Some things were just beyond him though. 

Filling out a tax return without wanting to pull his hair out.

Finding jeans that fit his hips, bum, and waist in the department store in under ten minutes.

Arriving at interviews in the ‘five minutes before’ window when it was polite to show himself to the waiting journalist because coming too early was also rude, and being late was irredeemable. (He killed time in countless bookstores and stationery shops.)

Timing his vacation planning when the airfare deals were the cheapest, so he almost always paid full price. _It’s okay though,_ he lied to himself often. _The miles._

Not thinking hard enough about his retirement fund, though he did have one. Also life insurance, he should really get on that.

Finishing _Kafka on the Shore._

Predicting the turns of a story.

Figuring out when the restrained, suffocating yearning between two people in a movie was hopeless, apparently.

Nothing was beyond Akaashi. His terrifying competence from high school just evolved with age. He could do everything Koutarou could, and everything he couldn’t.
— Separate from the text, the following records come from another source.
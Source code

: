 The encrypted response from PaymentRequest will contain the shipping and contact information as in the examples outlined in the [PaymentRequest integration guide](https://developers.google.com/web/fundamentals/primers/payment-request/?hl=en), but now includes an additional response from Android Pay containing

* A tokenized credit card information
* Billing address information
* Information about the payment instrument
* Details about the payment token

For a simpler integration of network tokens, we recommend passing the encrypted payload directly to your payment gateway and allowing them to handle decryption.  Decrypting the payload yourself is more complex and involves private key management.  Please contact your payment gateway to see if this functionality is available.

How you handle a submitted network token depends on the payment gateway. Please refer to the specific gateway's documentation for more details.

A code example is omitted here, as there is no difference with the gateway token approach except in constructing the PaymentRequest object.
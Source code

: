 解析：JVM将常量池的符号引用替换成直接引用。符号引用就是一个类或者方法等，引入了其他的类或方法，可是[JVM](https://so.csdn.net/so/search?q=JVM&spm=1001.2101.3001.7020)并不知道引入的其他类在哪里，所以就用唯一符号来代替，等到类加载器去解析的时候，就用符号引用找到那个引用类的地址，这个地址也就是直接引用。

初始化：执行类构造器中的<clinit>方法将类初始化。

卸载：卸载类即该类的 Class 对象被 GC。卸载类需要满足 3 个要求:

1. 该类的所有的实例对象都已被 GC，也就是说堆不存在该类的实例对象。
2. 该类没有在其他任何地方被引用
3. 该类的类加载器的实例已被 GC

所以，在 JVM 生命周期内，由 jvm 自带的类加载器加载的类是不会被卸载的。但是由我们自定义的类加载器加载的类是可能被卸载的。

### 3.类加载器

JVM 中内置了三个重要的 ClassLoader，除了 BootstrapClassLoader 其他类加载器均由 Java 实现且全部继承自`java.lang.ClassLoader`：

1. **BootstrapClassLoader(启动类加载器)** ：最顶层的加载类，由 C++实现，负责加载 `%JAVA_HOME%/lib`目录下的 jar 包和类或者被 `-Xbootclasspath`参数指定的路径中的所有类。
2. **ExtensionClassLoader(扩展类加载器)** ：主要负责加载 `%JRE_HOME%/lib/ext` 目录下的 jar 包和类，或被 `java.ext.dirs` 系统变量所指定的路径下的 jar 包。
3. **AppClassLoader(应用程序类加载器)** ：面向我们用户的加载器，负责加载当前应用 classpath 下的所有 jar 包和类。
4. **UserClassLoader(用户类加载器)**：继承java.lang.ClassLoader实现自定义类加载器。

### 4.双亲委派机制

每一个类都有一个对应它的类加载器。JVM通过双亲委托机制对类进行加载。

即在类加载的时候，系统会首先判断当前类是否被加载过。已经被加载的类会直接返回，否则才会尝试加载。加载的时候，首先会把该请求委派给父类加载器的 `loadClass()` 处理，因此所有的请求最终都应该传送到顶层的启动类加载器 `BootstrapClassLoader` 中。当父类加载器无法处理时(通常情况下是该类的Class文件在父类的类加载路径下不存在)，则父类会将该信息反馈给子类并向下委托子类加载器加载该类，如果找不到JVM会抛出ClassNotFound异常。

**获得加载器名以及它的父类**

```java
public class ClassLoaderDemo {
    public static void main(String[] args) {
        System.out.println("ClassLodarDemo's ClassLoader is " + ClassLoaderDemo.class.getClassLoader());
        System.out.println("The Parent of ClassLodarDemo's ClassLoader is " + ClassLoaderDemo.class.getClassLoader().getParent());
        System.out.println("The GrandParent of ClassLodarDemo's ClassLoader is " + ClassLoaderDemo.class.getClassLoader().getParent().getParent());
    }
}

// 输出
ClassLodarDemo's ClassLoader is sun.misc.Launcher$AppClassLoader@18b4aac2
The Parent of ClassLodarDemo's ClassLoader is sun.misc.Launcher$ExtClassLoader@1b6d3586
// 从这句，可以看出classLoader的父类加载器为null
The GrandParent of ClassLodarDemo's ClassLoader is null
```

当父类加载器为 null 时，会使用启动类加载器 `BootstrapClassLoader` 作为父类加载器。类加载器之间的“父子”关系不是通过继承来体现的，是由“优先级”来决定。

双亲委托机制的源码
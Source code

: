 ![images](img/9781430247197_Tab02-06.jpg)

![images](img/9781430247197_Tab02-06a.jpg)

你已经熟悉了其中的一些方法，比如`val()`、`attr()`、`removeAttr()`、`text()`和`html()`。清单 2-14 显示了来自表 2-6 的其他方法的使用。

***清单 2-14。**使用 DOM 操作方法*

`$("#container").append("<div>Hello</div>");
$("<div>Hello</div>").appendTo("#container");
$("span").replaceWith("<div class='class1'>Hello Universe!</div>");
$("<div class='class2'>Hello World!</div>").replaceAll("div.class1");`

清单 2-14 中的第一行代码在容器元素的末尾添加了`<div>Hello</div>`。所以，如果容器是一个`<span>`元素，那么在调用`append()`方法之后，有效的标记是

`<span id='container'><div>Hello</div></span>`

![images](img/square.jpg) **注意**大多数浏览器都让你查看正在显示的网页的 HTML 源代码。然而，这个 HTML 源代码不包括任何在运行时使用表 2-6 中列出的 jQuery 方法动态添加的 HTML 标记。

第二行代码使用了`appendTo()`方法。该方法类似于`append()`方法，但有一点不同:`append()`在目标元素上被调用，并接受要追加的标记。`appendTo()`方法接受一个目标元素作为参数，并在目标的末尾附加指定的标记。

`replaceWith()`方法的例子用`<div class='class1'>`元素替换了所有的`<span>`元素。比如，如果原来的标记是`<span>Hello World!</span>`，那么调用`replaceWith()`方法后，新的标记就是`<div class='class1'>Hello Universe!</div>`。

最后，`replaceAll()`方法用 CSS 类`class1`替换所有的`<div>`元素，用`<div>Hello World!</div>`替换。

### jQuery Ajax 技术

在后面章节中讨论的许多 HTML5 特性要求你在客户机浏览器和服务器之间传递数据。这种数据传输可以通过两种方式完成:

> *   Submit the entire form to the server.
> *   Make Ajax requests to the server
And he didn’t get discouraged for long. A year into his new job at _Weekly Biz,_ he started writing again.

Akaashi got up in the middle of the night to write, after he’d come home from work and they’d had dinner together. He stayed in bed until Koutarou was nearly asleep, pressed a kiss on his boyfriend’s temple and did whatever else he had to, before padding into his home office across their bedroom. The _tak tak tak-ing_ of Akaashi’s keyboard lulled Koutarou to sleep.

He asked Akaashi once, why he had to stay up longer by going to bed early but not sleeping. “It’s okay, you know. You can just write after dinner.”

Akaashi looked at him with knowing eyes, the same gaze that assessed his unpredictable whims in high school in half a second, and said, “You say that now, but you’d miss me. And I’d miss you.” 

Koutarou couldn’t deny it, so that was that.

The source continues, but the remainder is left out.